ANAHEIM, Calif. -- Albert Pujols woke up from a nap last Monday in Arizona to find several hundred messages and missed calls on his phone.
While he was sleeping, the Los Angeles Angels slugger's wife, Deidre, had put up a complimentary Instagram post about her husband that was widely interpreted to mean Pujols had decided to retire after this season, his 21st in the majors.
"Hey, that's the life we're living on social media," Pujols said Saturday with a chuckle. "It's sad that everybody just had to run with it."
The 41-year-old slugger quickly reiterated what he has been saying for months: He hasn't decided whether he will continue playing after the conclusion of his 10-year, $240 million contract with the Angels this fall, and he won't make or announce a decision until after the season.
"I think our organization, my friends, people that follow my career for 21 years deserve better than just me or her posting something on Instagram," Pujols said in his first interviews of spring training. "This thing just got blown out of proportion. My mind is not even there. My mind is on staying focused, healthy, and hopefully trying to help this ballclub win this year, and that's it. If I feel at the end of the year that that's it, I'll announce it [and] go home. But I'm not even there yet."
The fifth-leading home run hitter in major league history says he has more pressing concerns on his mind, primarily the chase of his first playoff victory with the Angels. Not playing in October will never stop grating on Pujols, who begins the new season with 662 homers along with 2,100 RBIs, third-most in baseball history.

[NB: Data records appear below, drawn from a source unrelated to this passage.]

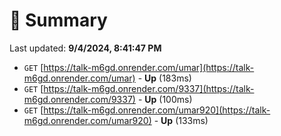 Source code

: # 📖 Summary
Last updated: **9/4/2024, 8:41:47 PM**

- `GET` [https://talk-m6gd.onrender.com/umar](https://talk-m6gd.onrender.com/umar) - **Up** (183ms)
- `GET` [https://talk-m6gd.onrender.com/9337](https://talk-m6gd.onrender.com/9337) - **Up** (100ms)
- `GET` [https://talk-m6gd.onrender.com/umar920](https://talk-m6gd.onrender.com/umar920) - **Up** (133ms)
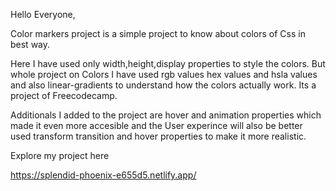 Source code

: Hello Everyone,

Color markers project is a simple project to know about colors of Css in best way.

Here I have used only width,height,display properties to style the colors. But whole project on Colors I have used rgb values hex values and hsla values and also linear-gradients to understand how the colors actually work. Its a project of Freecodecamp. 

Additionals I added to the project are hover and animation properties which made it even more accesible and the User experince will also be better used transform transition and hover properties to make it more realistic.

Explore my project here

https://splendid-phoenix-e655d5.netlify.app/

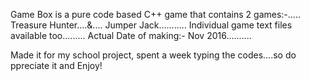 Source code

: Game Box is a pure code based C++ game that contains 2 games:-.....
Treasure Hunter....&....
Jumper Jack...........
Individual game text files available too.........
Actual Date of making:- Nov 2016..........  

Made it for my school project, spent a week typing the codes....so do ppreciate it and Enjoy!
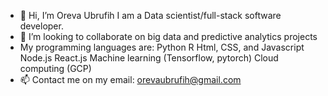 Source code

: - 👋 Hi, I’m Oreva Ubrufih I am a Data scientist/full-stack software developer.
- 💞️ I’m looking to collaborate on big data and predictive analytics projects
- My programming languages are:
  Python
  R
  Html, CSS, and Javascript
  Node.js
  React.js
  Machine learning (Tensorflow, pytorch)
  Cloud computing (GCP)
- 📫 Contact me on my email: orevaubrufih@gmail.com

<!---
Kreeeva/Kreeeva is a ✨ special ✨ repository because its `README.md` (this file) appears on your GitHub profile.
You can click the Preview link to take a look at your changes.
--->
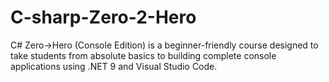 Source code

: # C-sharp-Zero-2-Hero
C# Zero→Hero (Console Edition) is a beginner-friendly course designed to take students from absolute basics to building complete console applications using .NET 9 and Visual Studio Code.
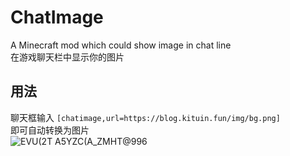 # ChatImage
A Minecraft mod which could show image in chat line  
在游戏聊天栏中显示你的图片  
## 用法
聊天框输入 `[chatimage,url=https://blog.kituin.fun/img/bg.png]`  
即可自动转换为图片  
![EVU(2T A5YZC(A_ZMHT@996](https://user-images.githubusercontent.com/68675068/213866564-0a0c0432-1cb5-4a92-adb4-94221dffbe71.png)  
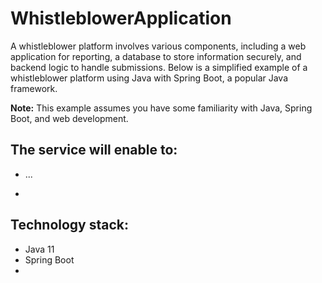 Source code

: # WhistleblowerApplication
A whistleblower platform involves various components, including a web application for reporting, a database to store information securely, and backend logic to handle submissions. Below is a simplified example of a whistleblower platform using Java with Spring Boot, a popular Java framework.

**Note:** This example assumes you have some familiarity with Java, Spring Boot, and web development.

The service will enable to:
----------------
- ...

- 
**Technology stack:**
---------------- 
* Java 11
* Spring Boot
* 
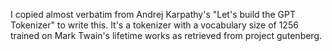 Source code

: I copied almost verbatim from Andrej Karpathy's "Let's build the GPT Tokenizer" to write this.
It's a tokenizer with a vocabulary size of 1256 trained on Mark Twain's lifetime works as retrieved from project gutenberg.

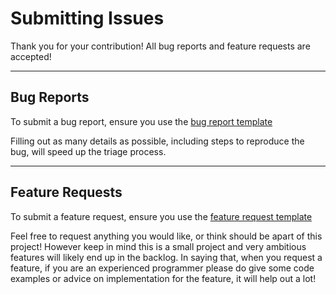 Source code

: # Submitting Issues
Thank you for your contribution! All bug reports and feature requests are accepted! 

***

## Bug Reports
To submit a bug report, ensure you use the [bug report template](https://github.com/Pavocracy/.github/issues/new?assignees=Pavocracy&labels=bug&template=bug_report.yml&title=%5BBUG%5D+%3Ctitle%3E)  

Filling out as many details as possible, including steps to reproduce the bug, will speed up the triage process. 

***

## Feature Requests
To submit a feature request, ensure you use the [feature request template](https://github.com/Pavocracy/.github/issues/new?assignees=Pavocracy&labels=enhancement&template=feature_request.yml&title=%5BREQUEST%5D+%3Ctitle%3E) 

Feel free to request anything you would like, or think should be apart of this project! 
However keep in mind this is a small project and very ambitious features will likely end up in the backlog. 
In saying that, when you request a feature, if you are an experienced programmer please do give some code examples or advice on implementation
for the feature, it will help out a lot! 
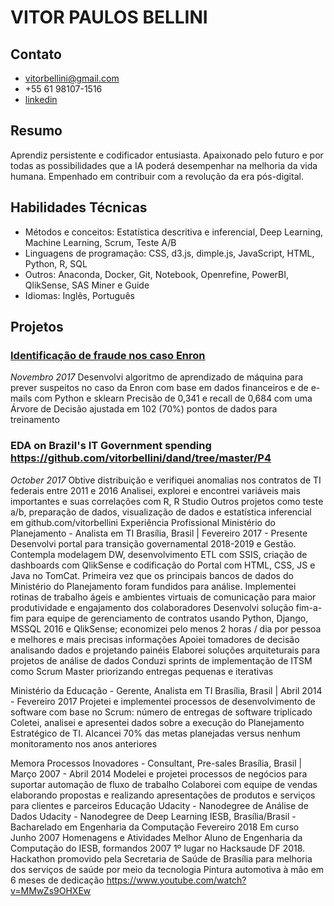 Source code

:
# VITOR PAULOS BELLINI

## Contato

* vitorbellini@gmail.com
* +55 61 98107-1516
* [linkedin](linkedin.com/in/vitorbellini/)

## Resumo
Aprendiz persistente e codificador entusiasta. Apaixonado pelo futuro e por todas as possibilidades que a IA poderá desempenhar na melhoria da vida humana. Empenhado em contribuir com a revolução da era pós-digital.

## Habilidades Técnicas
* Métodos e conceitos: Estatística descritiva e inferencial, Deep Learning, Machine Learning, Scrum, Teste A/B
* Linguagens de programação: CSS, d3.js, dimple.js, JavaScript, HTML, Python, R, SQL
* Outros: Anaconda, Docker, Git, Notebook, Openrefine, PowerBI, QlikSense, SAS Miner e Guide
* Idiomas: Inglês, Português

## Projetos

### [Identificação de fraude nos caso Enron](https://github.com/vitorbellini/dand/tree/master/P5)
*Novembro 2017*
Desenvolvi algoritmo de aprendizado de máquina para prever suspeitos no caso da Enron com base em dados financeiros e de e-mails com Python e sklearn
Precisão de 0,341 e recall de 0,684 com uma Árvore de Decisão ajustada em 102 (70%) pontos de dados para treinamento

### EDA on Brazil's IT Government spending https://github.com/vitorbellini/dand/tree/master/P4
*October 2017*
Obtive distribuição e verifiquei anomalias nos contratos de TI federais entre 2011 e 2016
Analisei, explorei e encontrei variáveis mais importantes e suas correlações com R, R Studio
Outros projetos como teste a/b, preparação de dados, visualização de dados e estatística inferencial em github.com/vitorbellini
Experiência Profissional
Ministério do Planejamento - Analista em TI
Brasília, Brasil | Fevereiro 2017 - Presente
Desenvolvi portal para transição governamental 2018-2019 e Gestão. Contempla modelagem DW, desenvolvimento ETL com SSIS, criação de dashboards com QlikSense e codificação do Portal com HTML, CSS, JS e Java no TomCat. Primeira vez que os principais bancos de dados do Ministério do Planejamento foram fundidos para análise.
Implementei rotinas de trabalho ágeis e ambientes virtuais de comunicação para maior produtividade e engajamento dos colaboradores
Desenvolvi solução fim-a-fim para equipe de gerenciamento de contratos usando Python, Django, MSSQL 2016 e QlikSense; economizei pelo menos 2 horas / dia por pessoa e melhores e mais precisas informações
Apoiei tomadores de decisão analisando dados e projetando painéis
Elaborei soluções arquiteturais para projetos de análise de dados
Conduzi sprints de implementação de ITSM como Scrum Master priorizando entregas pequenas e iterativas

Ministério da Educação - Gerente, Analista em TI
Brasília, Brasil | Abril 2014 - Fevereiro 2017
Projetei e implementei processos de desenvolvimento de software com base no Scrum: número de entregas de software triplicado
Coletei, analisei e apresentei dados sobre a execução do Planejamento Estratégico de TI. Alcancei 70% das metas planejadas versus nenhum monitoramento nos anos anteriores

Memora Processos Inovadores - Consultant, Pre-sales
Brasília, Brasil | Março 2007 - Abril 2014
Modelei e projetei processos de negócios para suportar automação de fluxo de trabalho
Colaborei com equipe de vendas elaborando propostas e realizando apresentações de produtos e serviços para clientes e parceiros
Educação
Udacity - Nanodegree de Análise de Dados
Udacity - Nanodegree de Deep Learning
IESB, Brasília/Brasil - Bacharelado em Engenharia da Computação
Fevereiro 2018
Em curso
Junho 2007
Homenagens e Atividades
Melhor Aluno de Engenharia da Computação do IESB, formandos 2007
1º lugar no Hacksaude DF 2018. Hackathon promovido pela Secretaria de Saúde de Brasília para melhoria dos serviços de saúde por meio da tecnologia
Pintura automotiva à mão em 6 meses de dedicação https://www.youtube.com/watch?v=MMwZs9OHXEw
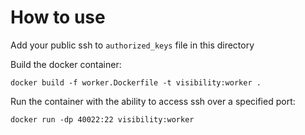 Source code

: How to use
==

Add your public ssh to `authorized_keys` file in this directory

Build the docker container:

`docker build -f worker.Dockerfile -t visibility:worker .`

Run the container with the ability to access ssh over a specified port:

`docker run -dp 40022:22 visibility:worker` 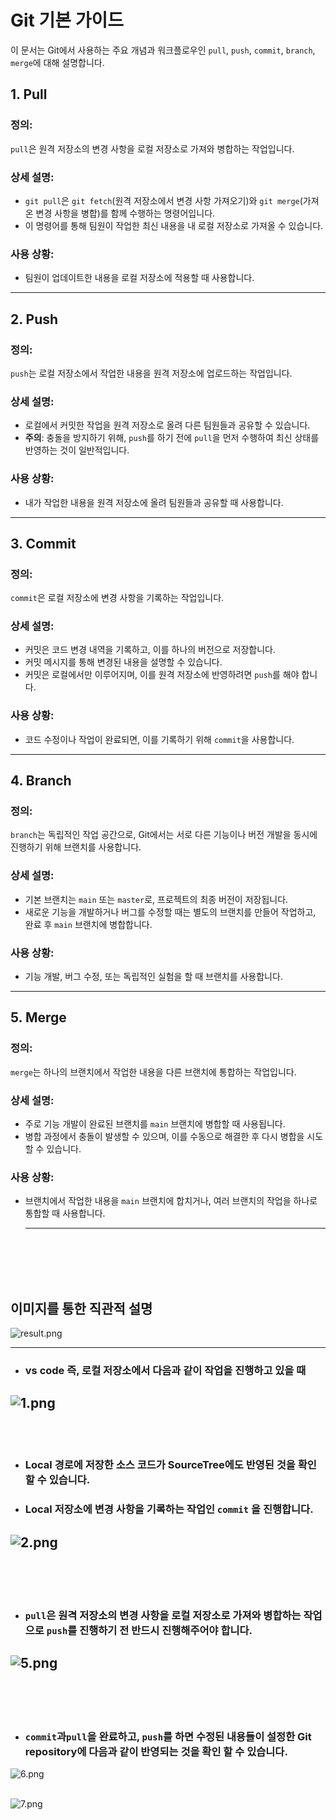 # Git 기본 가이드

이 문서는 Git에서 사용하는 주요 개념과 워크플로우인 `pull`, `push`, `commit`, `branch`, `merge`에 대해 설명합니다.

## 1. Pull

### 정의:
`pull`은 원격 저장소의 변경 사항을 로컬 저장소로 가져와 병합하는 작업입니다.

### 상세 설명:
- `git pull`은 `git fetch`(원격 저장소에서 변경 사항 가져오기)와 `git merge`(가져온 변경 사항을 병합)를 함께 수행하는 명령어입니다.
- 이 명령어를 통해 팀원이 작업한 최신 내용을 내 로컬 저장소로 가져올 수 있습니다.

### 사용 상황:
- 팀원이 업데이트한 내용을 로컬 저장소에 적용할 때 사용합니다.

---

## 2. Push

### 정의:
`push`는 로컬 저장소에서 작업한 내용을 원격 저장소에 업로드하는 작업입니다.

### 상세 설명:
- 로컬에서 커밋한 작업을 원격 저장소로 올려 다른 팀원들과 공유할 수 있습니다.
- **주의**: 충돌을 방지하기 위해, `push`를 하기 전에 `pull`을 먼저 수행하여 최신 상태를 반영하는 것이 일반적입니다.

### 사용 상황:
- 내가 작업한 내용을 원격 저장소에 올려 팀원들과 공유할 때 사용합니다.

---

## 3. Commit

### 정의:
`commit`은 로컬 저장소에 변경 사항을 기록하는 작업입니다.

### 상세 설명:
- 커밋은 코드 변경 내역을 기록하고, 이를 하나의 버전으로 저장합니다.
- 커밋 메시지를 통해 변경된 내용을 설명할 수 있습니다.
- 커밋은 로컬에서만 이루어지며, 이를 원격 저장소에 반영하려면 `push`를 해야 합니다.

### 사용 상황:
- 코드 수정이나 작업이 완료되면, 이를 기록하기 위해 `commit`을 사용합니다.

---

## 4. Branch

### 정의:
`branch`는 독립적인 작업 공간으로, Git에서는 서로 다른 기능이나 버전 개발을 동시에 진행하기 위해 브랜치를 사용합니다.

### 상세 설명:
- 기본 브랜치는 `main` 또는 `master`로, 프로젝트의 최종 버전이 저장됩니다.
- 새로운 기능을 개발하거나 버그를 수정할 때는 별도의 브랜치를 만들어 작업하고, 완료 후 `main` 브랜치에 병합합니다.

### 사용 상황:
- 기능 개발, 버그 수정, 또는 독립적인 실험을 할 때 브랜치를 사용합니다.

---

## 5. Merge

### 정의:
`merge`는 하나의 브랜치에서 작업한 내용을 다른 브랜치에 통합하는 작업입니다.

### 상세 설명:
- 주로 기능 개발이 완료된 브랜치를 `main` 브랜치에 병합할 때 사용됩니다.
- 병합 과정에서 충돌이 발생할 수 있으며, 이를 수동으로 해결한 후 다시 병합을 시도할 수 있습니다.

### 사용 상황:
- 브랜치에서 작업한 내용을 `main` 브랜치에 합치거나, 여러 브랜치의 작업을 하나로 통합할 때 사용합니다.

  ---
<br> <!-- 추가적인 간격을 위한 줄 바꿈 -->
<br> <!-- 추가적인 간격을 위한 줄 바꿈 -->
<br> <!-- 추가적인 간격을 위한 줄 바꿈 -->
<br> <!-- 추가적인 간격을 위한 줄 바꿈 -->

## 이미지를 통한 직관적 설명


![result.png](https://github.com/yeonhochi/use_github/blob/main/result.png)

---

- ### vs code 즉, 로컬 저장소에서 다음과 같이 작업을 진행하고 있을 때

  


![1.png](https://github.com/yeonhochi/use_github/blob/main/1.png)
<br> <!-- 추가적인 간격을 위한 줄 바꿈 -->
<br> <!-- 추가적인 간격을 위한 줄 바꿈 -->
<br> <!-- 추가적인 간격을 위한 줄 바꿈 -->
---


- ### Local 경로에 저장한 소스 코드가 SourceTree에도 반영된 것을 확인 할 수 있습니다.
- ### Local 저장소에 변경 사항을 기록하는 작업인 `commit` 을 진행합니다.


![2.png](https://github.com/yeonhochi/use_github/blob/main/2.png)
---
<br> <!-- 추가적인 간격을 위한 줄 바꿈 -->
<br> <!-- 추가적인 간격을 위한 줄 바꿈 -->
<br> <!-- 추가적인 간격을 위한 줄 바꿈 -->


- ### `pull`은 원격 저장소의 변경 사항을 로컬 저장소로 가져와 병합하는 작업으로 `push`를 진행하기 전 반드시 진행해주어야 합니다.




![5.png](https://github.com/yeonhochi/use_github/blob/main/5.png)
---


<br> <!-- 추가적인 간격을 위한 줄 바꿈 -->
<br> <!-- 추가적인 간격을 위한 줄 바꿈 -->
<br> <!-- 추가적인 간격을 위한 줄 바꿈 -->




- ### `commit`과`pull`을 완료하고, `push`를 하면 수정된 내용들이 설정한 Git repository에 다음과 같이 반영되는 것을 확인 할 수 있습니다.




![6.png](https://github.com/yeonhochi/use_github/blob/main/6.png)
<br><br>




![7.png](https://github.com/yeonhochi/use_github/blob/main/7.png)



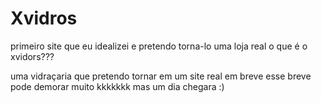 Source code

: # Xvidros
primeiro site que eu idealizei e pretendo torna-lo uma loja real
o que é o xvidors???

uma vidraçaria que pretendo tornar em um site real em breve
esse breve pode demorar muito kkkkkkk
mas um dia chegara
:)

"I don't even get to watch [the postseason], because I get so mad because we should have been there," he said.
Pujols has at least one more chance to get the team success he craves alongside Mike Trout, Anthony Rendon and Shohei Ohtani. The 10-time All-Star is in the midst of five consecutive losing seasons and six straight non-playoff campaigns with the Angels, but there is cautious optimism around the big-budget franchise heading into manager Joe Maddon's second season in charge.
Even if Pujols attempts to play in 2022, he knows he is close to the end of the underwhelming second act of his career after 11 stellar seasons in St. Louis. He batted .328 with 445 homers while winning three NL MVP awards for the Cardinals, but has been a .257 hitter with 217 homers over nine years in Anaheim.
Last season, Pujols batted .224 with a .665 OPS -- both the worst marks of his two-decade career -- while playing in just 39 of Los Angeles' 60 games.
This season also brings the distinct prospect of even less action for Pujols, who has remained injury-free and fairly effective as a fielder at first base over the past two years.
He's certain to split playing time at first with Jared Walsh, who batted .337 with nine homers and 26 RBIs in 22 games as a rookie last September, and with Ohtani as the Halos' designated hitter.
Pujols says he's fine with whatever role he gets in 2021 from Maddon, who praises the veteran slugger for his maturity and leadership.
"It's going to be a meritocracy always, and he gets it," Maddon said. "We've had the conversations. Of course he wants to play. Of course when he doesn't play, he might not like it. He's wired that way, and that's how you want him to be. But he understands what's going on. He accepts it well. Regardless of the role we put him in, I know he's going to react to it well."